So, a friend or loved one does something you strongly disapprove of. Perhaps they lie to or cheat on you. You could decide that they have hurt you enough and you no longer want them to be around. But, you do still love the person and want them to be a part of your life.
So even though they wronged you, you decide not to break off the relationship. Instead you decide that you are going to get back at them by making life uncomfortable for them. Each time you see them or spend time with them you remind them that you are still angry or upset. You hold back favors or nice things that you would normally do for them. There. That will show them. Right?
Well, maybe. But probably not. I mean yeah, there's that feeling of righteous vindication that you may get from punishing someone that has done something wrong to you. How long does that really last though, only a few seconds right? And then afterwards where does that leave you with your loved one?
The reason you decided not to end the relationship in the first place is because you love that person and want to be around them. You enjoy each others company. How can that happen while you are busy constantly punishing them for past wrongs? You aren't showing love for them by holding a grudge. And they certainly aren't being inspired to show love for you by the repeated negative energy you send their way.
But, let's take things a step further. Remove the other person from the equation. In order to hold a grudge you have to hold on to negative energy. You have to keep it around. It may not be there every second of the day, but it will come up every time you see or think about that person. Time and energy that could be focused on happier things are wasted holding the grudge.
The thing is you can't just punish the other person without reminding yourself about the whole painful circumstance in the first place. So, for example, let's say you think about this grudge nine times per day and you see the person that you are angry at once per day. That means that at least ten times per day, you get to re-experience all of the negativity. But no matter how strongly negative your reaction is when you see the other person, the only time you can guarantee that they are thinking about the "bad" thing that they did to you is during that one time you see them during the day.
You suffer ten times, they suffer once. Who are you punishing again? Due to the fact that you have to re-experience the bad every time you interact with the other person that you are holding a grudge against, it is always, without fail, going to hurt you more to hold a grudge than it does the other person.
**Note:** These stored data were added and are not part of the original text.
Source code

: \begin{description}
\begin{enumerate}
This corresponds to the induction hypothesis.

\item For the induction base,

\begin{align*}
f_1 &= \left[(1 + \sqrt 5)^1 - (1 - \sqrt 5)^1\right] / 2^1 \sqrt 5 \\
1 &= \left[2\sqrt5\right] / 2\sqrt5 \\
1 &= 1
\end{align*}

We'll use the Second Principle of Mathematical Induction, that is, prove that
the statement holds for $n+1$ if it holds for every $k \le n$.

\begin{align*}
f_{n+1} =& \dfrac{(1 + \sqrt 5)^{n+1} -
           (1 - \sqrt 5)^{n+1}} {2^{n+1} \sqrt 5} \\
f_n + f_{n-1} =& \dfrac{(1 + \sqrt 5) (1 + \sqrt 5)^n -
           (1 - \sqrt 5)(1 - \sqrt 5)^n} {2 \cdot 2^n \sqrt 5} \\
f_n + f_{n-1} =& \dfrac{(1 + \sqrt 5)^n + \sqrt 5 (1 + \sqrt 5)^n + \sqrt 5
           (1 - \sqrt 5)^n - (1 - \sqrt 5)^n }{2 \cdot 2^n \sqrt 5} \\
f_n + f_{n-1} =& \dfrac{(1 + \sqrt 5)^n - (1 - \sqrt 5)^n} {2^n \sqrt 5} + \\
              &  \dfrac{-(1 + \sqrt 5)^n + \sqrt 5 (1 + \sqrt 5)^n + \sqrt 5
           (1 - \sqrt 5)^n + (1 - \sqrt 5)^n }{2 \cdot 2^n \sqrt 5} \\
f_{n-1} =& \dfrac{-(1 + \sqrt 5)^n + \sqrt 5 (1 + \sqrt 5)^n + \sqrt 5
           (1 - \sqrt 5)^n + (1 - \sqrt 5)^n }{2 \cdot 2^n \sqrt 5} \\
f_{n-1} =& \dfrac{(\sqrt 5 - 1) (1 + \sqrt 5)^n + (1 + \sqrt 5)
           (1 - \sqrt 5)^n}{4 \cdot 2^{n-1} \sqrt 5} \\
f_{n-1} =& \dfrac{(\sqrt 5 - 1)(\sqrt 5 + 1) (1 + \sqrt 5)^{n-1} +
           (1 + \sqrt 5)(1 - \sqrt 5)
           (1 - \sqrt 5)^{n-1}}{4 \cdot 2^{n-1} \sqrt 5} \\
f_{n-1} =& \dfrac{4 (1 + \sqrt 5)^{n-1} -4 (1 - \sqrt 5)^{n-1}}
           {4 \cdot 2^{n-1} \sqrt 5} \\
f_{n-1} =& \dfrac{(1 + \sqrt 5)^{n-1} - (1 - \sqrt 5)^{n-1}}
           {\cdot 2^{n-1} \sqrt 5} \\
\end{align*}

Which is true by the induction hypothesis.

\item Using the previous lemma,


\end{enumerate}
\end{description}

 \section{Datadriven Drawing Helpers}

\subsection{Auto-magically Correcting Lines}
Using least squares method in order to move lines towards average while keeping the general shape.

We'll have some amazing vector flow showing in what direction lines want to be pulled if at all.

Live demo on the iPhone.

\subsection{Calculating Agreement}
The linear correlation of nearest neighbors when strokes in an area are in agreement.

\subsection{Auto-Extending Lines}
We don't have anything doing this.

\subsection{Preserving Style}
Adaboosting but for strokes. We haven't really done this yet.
If you want your life to be filled with pain and suffering, well that's fine then. Hold as many grudges as you want. If you don't, there has to be a better way than either holding a grudge or just letting them walk all over you, right? There is.
First take some time to calm down and think clearly. Then have a conversation with the other person. Keep your cool and remain peaceful. Explain what the other person did to hurt you and how it made you feel. Forgive them for the pain they caused you. Inform them of this forgiveness. Then, make it clear and in no uncertain terms how future abuses of your love will be handled.
You may not have wanted to end your relationship over a single hurt that they caused you. But multiple similar hurts show that maybe they don't feel as strongly for you as you do for them. Or perhaps, depending on how exactly it is that they hurt you, police involvement may be the next step. The bottom line is that the other person needs to know you love and want them around but that you are not a doormat and that you will stand up for yourself.
Holding a grudge isn't healthy. Talking things over and working things out is. My advice is here to assist you in making your life better. I am not telling you what to do, just providing different options. As always it is your choice how you decide to handle things.